Lexer -> Tokens -> Parser -> AST ..

This approach gives you fine-grained control over every stage, but it also means you have to define both the tokenization and parsing logic by hand - including the rules, ordering, and tree construction.

When using Pest, we instead start by writing a grammar using Pest's expressive PEG (Parsing Expression Grammar) syntax. Pest uses this grammar to automatically generate a parse tree from input text.

Each non-silent rule in the grammar appears as a node in the parse tree, paired with its matched text. You can then traverse this tree to build your own AST or evaluate results directly.

Grammar -> Parse Tree -> Parser -> AST ..

Compared to a hand-crafted parser, Pest's parse trees are more structurally rich. They mirror the hierarchy of your grammar rather than producing a flat stream of tokens. This makes it easier to reason about nesting, precedence, and composition.

In short:

  • Hand-crafted parsers require explicit control over lexing and parsing.
  • Pest parsers let you define the grammar declaratively and focus on transforming the resulting structured tree into meaningful data.

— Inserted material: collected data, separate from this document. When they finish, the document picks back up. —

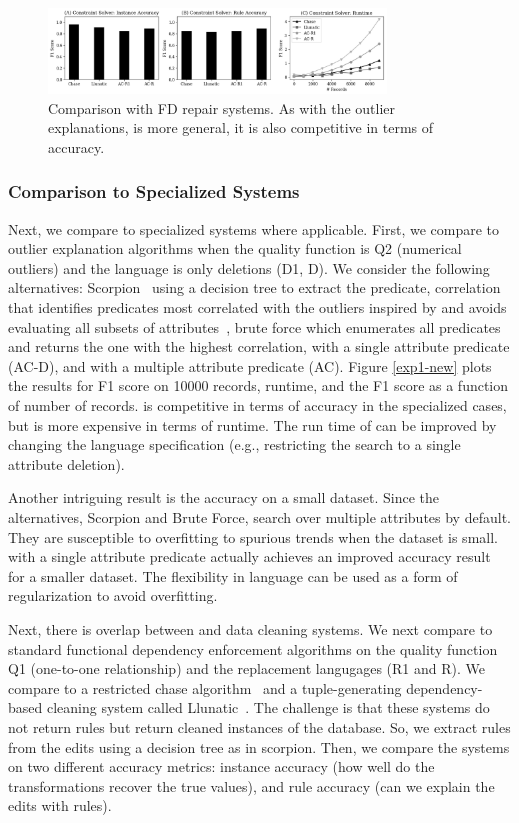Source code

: \begin{figure}
    \centering
    \includegraphics[width=0.8\textwidth]{exp/exp2-new.png}
    \caption{\small Comparison with FD repair systems. As with the outlier explanations, \sys is more general, it is also competitive in terms of accuracy.\label{exp2-new}}
\end{figure}

\subsubsection{Comparison to Specialized Systems}
Next, we compare \sys to specialized systems where applicable.  First, we compare \sys to outlier explanation algorithms when the quality function is Q2 (numerical outliers) and the language is only deletions (D1, D). We consider the following alternatives: Scorpion~\cite{scorpion} using a decision tree to extract the predicate, correlation that identifies predicates most correlated with the outliers inspired by and avoids evaluating all subsets of attributes~\cite{bailis2016macrobase}, brute force which enumerates all predicates and returns the one with the highest correlation, \sys with a single attribute predicate (AC-D), and \sys with a multiple attribute predicate (AC). Figure \ref{exp1-new} plots the results for F1 score on 10000 records, runtime, and the F1 score as a function of number of records.
\sys is competitive in terms of accuracy in the specialized cases, but is more expensive in terms of runtime.
The run time of \sys can be improved by changing the language specification (e.g., restricting the search to a single attribute deletion).

Another intriguing result is the accuracy on a small dataset.
Since the alternatives, Scorpion and Brute Force, search over multiple attributes by default. They are susceptible to overfitting to spurious trends when the dataset is small.
\sys with a single attribute predicate actually achieves an improved accuracy result for a smaller dataset.
The flexibility in language can be used as a form of regularization to avoid overfitting.

Next, there is overlap between \sys and data cleaning systems. We next compare to standard functional dependency enforcement algorithms on the quality function Q1 (one-to-one relationship) and the replacement langugages (R1 and R). We compare \sys to a restricted chase algorithm~\cite{benedikt2017benchmarking} and a tuple-generating dependency-based cleaning system called Llunatic~\cite{DBLP:conf/sigmod/DallachiesaEEEIOT13}. The challenge is that these systems do not return rules but return cleaned instances of the database. So, we extract rules from the edits using a decision tree as in scorpion. Then, we compare the systems on two different accuracy metrics: instance accuracy (how well do the transformations recover the true values), and rule accuracy (can we explain the edits with rules). 

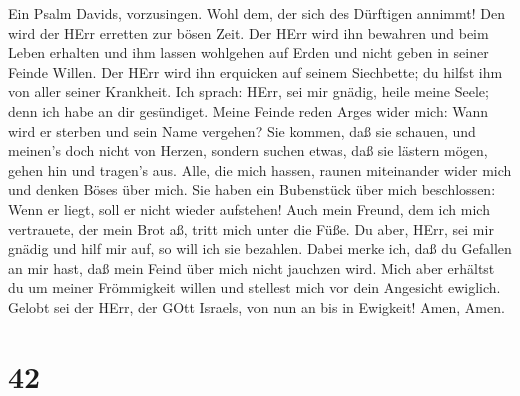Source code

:  Ein Psalm Davids, vorzusingen.  Wohl dem, der
sich des Dürftigen annimmt! Den wird der HErr erretten zur bösen Zeit.
 Der HErr wird ihn bewahren und beim Leben erhalten und ihm
lassen wohlgehen auf Erden und nicht geben in seiner Feinde Willen.
 Der HErr wird ihn erquicken auf seinem Siechbette; du
hilfst ihm von aller seiner Krankheit.  Ich sprach: HErr,
sei mir gnädig, heile meine Seele; denn ich habe an dir gesündiget.
 Meine Feinde reden Arges wider mich: Wann wird er sterben
und sein Name vergehen?  Sie kommen, daß sie schauen, und
meinen's doch nicht von Herzen, sondern suchen etwas, daß sie lästern
mögen, gehen hin und tragen's aus.  Alle, die mich hassen,
raunen miteinander wider mich und denken Böses über mich. 
Sie haben ein Bubenstück über mich beschlossen: Wenn er liegt, soll er
nicht wieder aufstehen!  Auch mein Freund, dem ich mich
vertrauete, der mein Brot aß, tritt mich unter die Füße. 
Du aber, HErr, sei mir gnädig und hilf mir auf, so will ich sie
bezahlen.  Dabei merke ich, daß du Gefallen an mir hast,
daß mein Feind über mich nicht jauchzen wird.  Mich aber
erhältst du um meiner Frömmigkeit willen und stellest mich vor dein
Angesicht ewiglich.  Gelobt sei der HErr, der GOtt Israels,
von nun an bis in Ewigkeit! Amen, Amen.

\hypertarget{section-41}{%
\section{42}\label{section-41}}


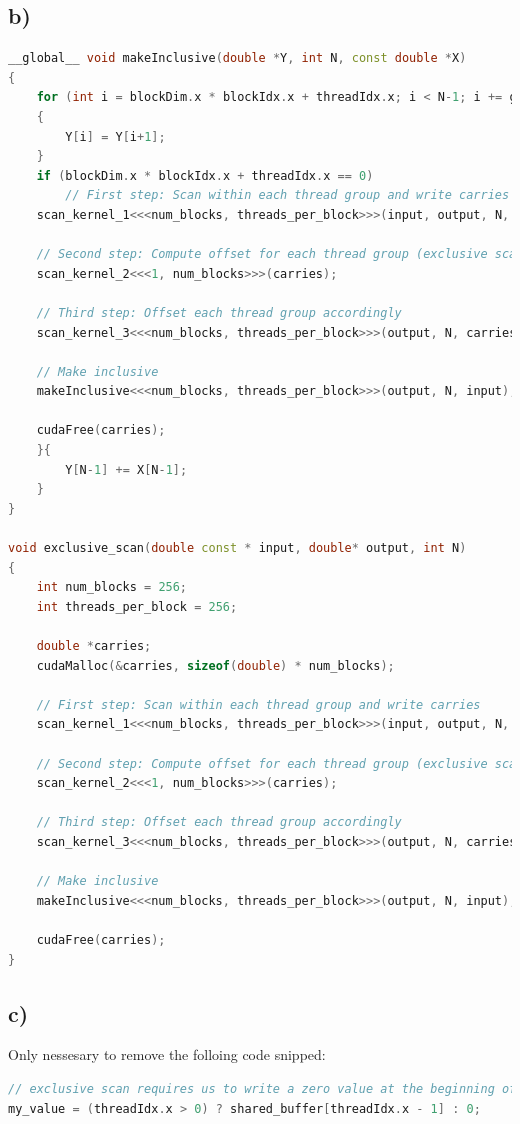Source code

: \documentclass[11pt,a4paper]{article}
\begin{document}
\subsection*{b)}
\begin{lstlisting}[language=C++, caption={kernel for inclusive\_scan)}]
__global__ void makeInclusive(double *Y, int N, const double *X)
{
	for (int i = blockDim.x * blockIdx.x + threadIdx.x; i < N-1; i += gridDim.x * blockDim.x) 
	{
		Y[i] = Y[i+1];
	}
	if (blockDim.x * blockIdx.x + threadIdx.x == 0)
		// First step: Scan within each thread group and write carries
	scan_kernel_1<<<num_blocks, threads_per_block>>>(input, output, N, carries);
	
	// Second step: Compute offset for each thread group (exclusive scan for each thread group)
	scan_kernel_2<<<1, num_blocks>>>(carries);
	
	// Third step: Offset each thread group accordingly
	scan_kernel_3<<<num_blocks, threads_per_block>>>(output, N, carries);
	
	// Make inclusive
	makeInclusive<<<num_blocks, threads_per_block>>>(output, N, input);
	
	cudaFree(carries);
	}{
		Y[N-1] += X[N-1];
	}		
}

void exclusive_scan(double const * input, double* output, int N)
{
	int num_blocks = 256;
	int threads_per_block = 256;

	double *carries;
	cudaMalloc(&carries, sizeof(double) * num_blocks);

	// First step: Scan within each thread group and write carries
	scan_kernel_1<<<num_blocks, threads_per_block>>>(input, output, N, carries);
	
	// Second step: Compute offset for each thread group (exclusive scan for each thread group)
	scan_kernel_2<<<1, num_blocks>>>(carries);
	
	// Third step: Offset each thread group accordingly
	scan_kernel_3<<<num_blocks, threads_per_block>>>(output, N, carries);
	
	// Make inclusive
	makeInclusive<<<num_blocks, threads_per_block>>>(output, N, input);
	
	cudaFree(carries);
}
\end{lstlisting}
\subsection*{c)}
Only nessesary to remove the folloing code snipped:
\begin{lstlisting}[language=C++, caption={kernel for inclusive\_scan)}]
// exclusive scan requires us to write a zero value at the beginning of each block
my_value = (threadIdx.x > 0) ? shared_buffer[threadIdx.x - 1] : 0;
\end{lstlisting}
\end{document}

Parse trees and token pairs

When you parse input with Python Pest, the result is a parse tree - a hierarchical representation of how your input text matched the grammar. Each node in this tree corresponds to a grammar rule that successfully matched part of the input.

At the core of this structure is the Pair class. A Pair represents a pair of tokens: the start and end markers that delimit a substring of the original input. In other words, every Pair knows:

  • which rule it matched (pair.name or pair.rule.name),
  • the span of input text it covers (pair.text or str(pair)),
  • and any nested rules it contains (for child in pair: or pair.inner()).

This structure mirrors your grammar exactly. If a rule in your grammar contains other rules, those inner rules appear as child Pair objects within the parent. Together, these pairs form the parse tree, which captures both the structure and meaning of your input.

For example, using the calculator grammar in examples/calculator/grammar_encoded_prec.pest, the input 2 * 3 + 4 produces a parse tree like this:

- program
  - expr > add_sub
    - mul_div
      - pow_expr > prefix > postfix > int: "2"
      - mul: "*"
      - pow_expr > prefix > postfix > int: "3"
    - add: "+"
    - mul_div > pow_expr > prefix > postfix > int: "4"
  - EOI: ""

Notice that 2 * 3 is nested deeper than + 4, encoding the fact that multiplication has higher precedence that addition.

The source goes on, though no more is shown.